Pera glowed in the dark. It wasn’t much, barely enough to notice even in the darkness of the room they shared on Sirena’s ship, but his skin had the softest golden radiance. He glowed brighter now under the light of the three-quarter moon overhead, sunlight reflected and refracted but still lingering along Pera’s arms like a second skin, shining over the pale white of his tattoos. The boy who sat here now was so different from the one he’d met in Port Bliss, the Pera who had alternated between sullen and silently vacant.
Xion watched the light playing off Pera’s tattoos, pale against his beautiful brown skin. It changed slightly, brightening and dimming to the beat of his heart, faster now by just the tiniest bit. He reached out, slowly, carefully so he didn’t break the tension that stretched taught between them. His hand made contact with Pera’s and heat, gentle like a banked fire, spread up his arm as he ran his fingers across Pera’s palms.
He nearly backed away as Pera moved, slowly too, in this dance of lovers and youth under the light of a three-quarter moon. He ran his fingers up Xion’s arms, tender and soft and so painfully slow until Xion wanted to pull him close and kiss him until he couldn’t breathe but the moment had taken them now, wrapped them in silky moonlight and the soft ocean breeze.
Xion ran his hands over Pera’s tattoos, slowly reaching around the back of his neck to tangle paler fingers in Pera’s soft dark hair. He had spent hours stroking Pera’s hair, long nights tangled together, intertwined. Pera always smelled a bit like applewood smoke, sweet but not cloying. He smelled like home in a way that none of Xion’s homes ever had. He smelled like somewhere you wanted to come home to.
The kiss was different from all the ones that had come before, not that there had been many in these frantic times. They moved slowly, still tangled together, rocking back and forth with the waves. Pera’s breath brushed across Xion’s lips, warm and gentle as they touched, slowly falling into each other. Seconds stretched to minutes, to hours, to centuries as they breathed each other’s breath in the salt sea air.
Xion could feel every inch of his body where it made contact with Pera’s skin. It wasn’t just Pera’s natural warmth, though he was comfortably warm even in the cool wind. He was hyperaware of Pera’s every breath, every gentle motion, every breath of wind that blew through his hair and every swell of water that pushed them together, cleaving more tightly as the minutes drew on and on.
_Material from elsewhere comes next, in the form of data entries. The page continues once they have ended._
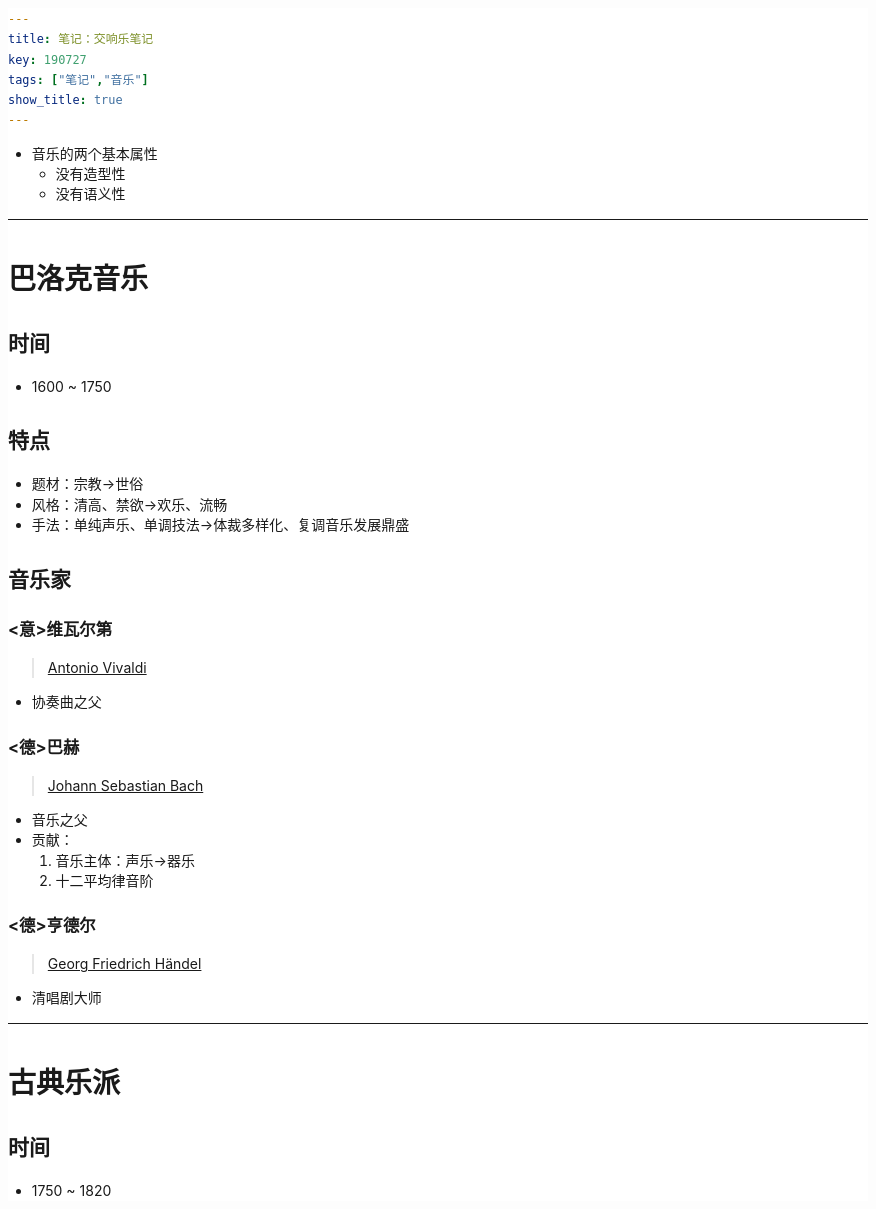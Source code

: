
 ```yaml
---
title: 笔记：交响乐笔记
key: 190727
tags: ["笔记","音乐"]
show_title: true
---
```


- 音乐的两个基本属性
    - 没有造型性
    - 没有语义性

---

# 巴洛克音乐
## 时间
- 1600 ~ 1750

## 特点
- 题材：宗教->世俗
- 风格：清高、禁欲->欢乐、流畅
- 手法：单纯声乐、单调技法->体裁多样化、复调音乐发展鼎盛

## 音乐家
### <意>维瓦尔第
> [Antonio Vivaldi](https://en.wikipedia.org/wiki/Antonio_Vivaldi)  
- 协奏曲之父

### <德>巴赫
> [Johann Sebastian Bach](https://en.wikipedia.org/wiki/Johann_Sebastian_Bach)  
- 音乐之父
- 贡献：
    1. 音乐主体：声乐->器乐
    2. 十二平均律音阶

### <德>亨德尔
> [Georg Friedrich Händel](https://en.wikipedia.org/wiki/George_Frideric_Handel)  
- 清唱剧大师

---

# 古典乐派
## 时间
- 1750 ~ 1820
When Xion finally pulled his lips away he had to squint against the new light. Pera was glowing, pale and gold like the sun in the sky, bright enough that it hurt Xion’s eyes. As his eyes adjusted he realized he was glowing too, not as brightly and with a pale purple energy that seemed to wrap around his body and Pera’s, interwoven with Pera’s golden glow.
“Come with me,” Xion whispered, pitching his voice low though he and Pera were the only people in sight, blazing like a beacon on the bow of the ship. They slipped down past the ballista, over the forecastle and onto the main deck, hands still linked, lights still wrapping around them, brighter where they touched, as they paused to kiss again, as they leaned against the rail of the ship for balance and pulled each other close, then they were out on the deck and moving, tracing circles across the night.
Kadarians, as a rule, do not dance, but it’s not hard to slip under the radar. Circle dances are disguised as formation exercises, a way to train quick movements and calm under pressure. Xion was clumsy with a staff but he had always loved the dance, the quick mirroring of steps as you spun and twirled and moved in unison, one of a hundred, a thousand. Now it was just him and Pera, but there was the same feeling, that wholeness that can only exist when everything fades away into motion and music, where thought extends only to where next to place feet and hands so that everything can keep swirling.
Stars turned their slow dance overhead and below them two boys turned too. They were smaller, dimmer, less significant in the scheme of the world, but still they turned together, orbiting, a matched set, a binary star two parts so close the difference can’t be resolved by a human eye and still they spun.
The moment ended, as moments do. A bare foot, whether Xion’s or Pera’s made no difference, slipped across the smooth deck and the harmony of motion ended in a tangle of laughing boys and disturbed rigging. They were not too caught up in the beauty of young love to miss the stars, glowing in the night as their own glow faded back into Pera’s original soft golden radiance. They curled together as the stars faded and the sun’s glow crept into the sky, long night breaking into orange dawn across the faces of two sleeping boys, huddled together for warmth and joined by another type of fire altogether.